C’est un domaine difficile mais nous avons eu de la chance. Grâce aux connexions d’ Hicham Daoudi dans le monde de l’art au Maroc -si on peut l’appeler ainsi parce qu’à l’époque il n’y avait pas de musées, ni de grandes structures dédiées à l’art- nous avons été embarqués dans une dynamique intéressante. A nos débuts, nous avions du mal à structurer un numéro de Diptyk autour de la scène marocaine parce qu’il ne se passait pas grand chose dans l’art contemporain marocain. Aujourd’hui, les choses ont changé : la scène s’est structurée, nous avons révélé plusieurs artistes contemporains. Notre journaliste Syham Weigant a écrit des textes fondateurs sur plusieurs artistes comme Mustapha Akrim, Younes Baba-Ali, Yedidi…Mais avec toute la bonne volonté du monde, nous avons toujours un sérieux problème de lectorat. Je vous donne un exemple : le magazine était à 50 dirhams, on a baissé le prix à 35 dirhams pour qu’il soit accessible à tous, mais ce n’est pas pour autant que les gens l’ont acheté. Les moins de 35 ans l’adorent mais n’achètent pas le magazine! Et je tiens à dire aussi que c’est une affaire qui n’est pas lucrative. On me fait constamment des propositions pour intervenir sur le marché, mais je refuse de le faire car ce n’est pas mon métier.

 

Quel est le business modèle du magazine Diptyk ? 
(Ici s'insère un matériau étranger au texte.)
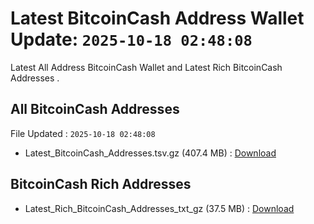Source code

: # Latest BitcoinCash Address Wallet Update: `2025-10-18 02:48:08`

Latest All Address BitcoinCash Wallet and Latest Rich BitcoinCash Addresses .

## All BitcoinCash Addresses

File Updated : `2025-10-18 02:48:08`

- Latest_BitcoinCash_Addresses.tsv.gz (407.4 MB) : [Download](https://github.com/Pymmdrza/Rich-Address-Wallet/releases/tag/BitcoinCash)

## BitcoinCash Rich Addresses

- Latest_Rich_BitcoinCash_Addresses_txt_gz (37.5 MB) : [Download](https://github.com/Pymmdrza/Rich-Address-Wallet/releases/tag/BitcoinCash)
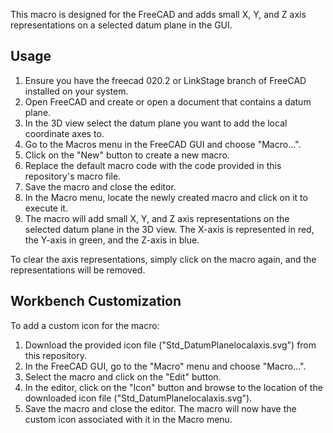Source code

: 

This macro is designed for the FreeCAD and adds small X, Y, and Z axis representations on a selected datum plane in the GUI.

## Usage

1. Ensure you have the freecad 020.2 or LinkStage branch of FreeCAD installed on your system.
2. Open FreeCAD and create or open a document that contains a datum plane.
3. In the 3D view select the datum plane you want to add the local coordinate axes to.
4. Go to the Macros menu in the FreeCAD GUI and choose "Macro...".
5. Click on the "New" button to create a new macro.
6. Replace the default macro code with the code provided in this repository's macro file.
7. Save the macro and close the editor.
8. In the Macro menu, locate the newly created macro and click on it to execute it.
9. The macro will add small X, Y, and Z axis representations on the selected datum plane in the 3D view. The X-axis is represented in red, the Y-axis in green, and the Z-axis in blue.

To clear the axis representations, simply click on the macro again, and the representations will be removed.

## Workbench Customization

To add a custom icon for the macro:

1. Download the provided icon file ("Std_DatumPlanelocalaxis.svg") from this repository.
2. In the FreeCAD GUI, go to the "Macro" menu and choose "Macro...".
3. Select the macro and click on the "Edit" button.
4. In the editor, click on the "Icon" button and browse to the location of the downloaded icon file ("Std_DatumPlanelocalaxis.svg").
5. Save the macro and close the editor.
The macro will now have the custom icon associated with it in the Macro menu.


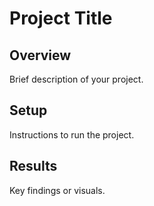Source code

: ﻿# Project Title

## Overview
Brief description of your project.

## Setup
Instructions to run the project.

## Results
Key findings or visuals.

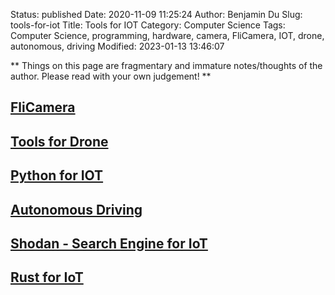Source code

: Status: published
Date: 2020-11-09 11:25:24
Author: Benjamin Du
Slug: tools-for-iot
Title: Tools for IOT
Category: Computer Science
Tags: Computer Science, programming, hardware, camera, FliCamera, IOT, drone, autonomous, driving
Modified: 2023-01-13 13:46:07

**
Things on this page are fragmentary and immature notes/thoughts of the author.
Please read with your own judgement!
**


## [FliCamera](https://github.com/sdss/flicamera)

## [  Tools for Drone  ](https://www.legendu.net/misc/blog/tools-for-drone)

## [  Python for IOT  ](https://www.legendu.net/misc/blog/python-for-iot) 

## [  Autonomous Driving  ](https://www.legendu.net/misc/blog/autonomous-driving)

## [  Shodan - Search Engine for IoT  ](https://www.legendu.net/misc/blog/shodan-search-engine-for-iot)

## [  Rust for IoT  ](https://www.legendu.net/misc/blog/rust-for-iot)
C’est un magazine qui vit grâce aux recettes publicitaires. Nous avons le soutien de quelques institutionnels comme la L’OCP,  la Banque Centrale Populaire, Attijari Wafa, La Société Générale, Le Musée Mohammed VI ou celui de Bank Al-Maghrib…  Des professionnels de l’art comme le Musée Majorelle Fondation Yves Saint Laurent nous ont toujours fait confiance. Il y a bien sûr les galeries comme l’Atelier 21, la galerie Loft ou celle de David Bloch à Marrakech qui savent que nous faisons des métiers voisins.  Des hôtels comme le Royal Mansour, le Palace Essaadi  ou Sofitel soutiennent ce magazine sans défaillir. Des marques marocaines comme Sidi Ali ont à coeur de soutenir un projet pionnier qui dépasse nos frontières…Ce magazine m’appartient, je ne fais pas partie des magnas de la presse et malgré cela, je ne flanche pas. Diptyk a une ligne éditoriale claire, celle d’être un magazine pointu qui documente une scène artistique contemporaine. Cela ne nous empêche pas de faire des dossiers plus grand-publics.

 

Estimez vous qu’il y a une différence de traitement de la femme et de l’homme ?

J’ai été assez protégée dans mon parcours professionnel car j’ai travaillé dans des milieux où il n’y avait pas d’animosité à l’égard des femmes. Dans le milieu de l’art, les femmes gagnent du terrain. Nous avons d’ailleurs une rubrique titrée avec un certain humour « Elles font »!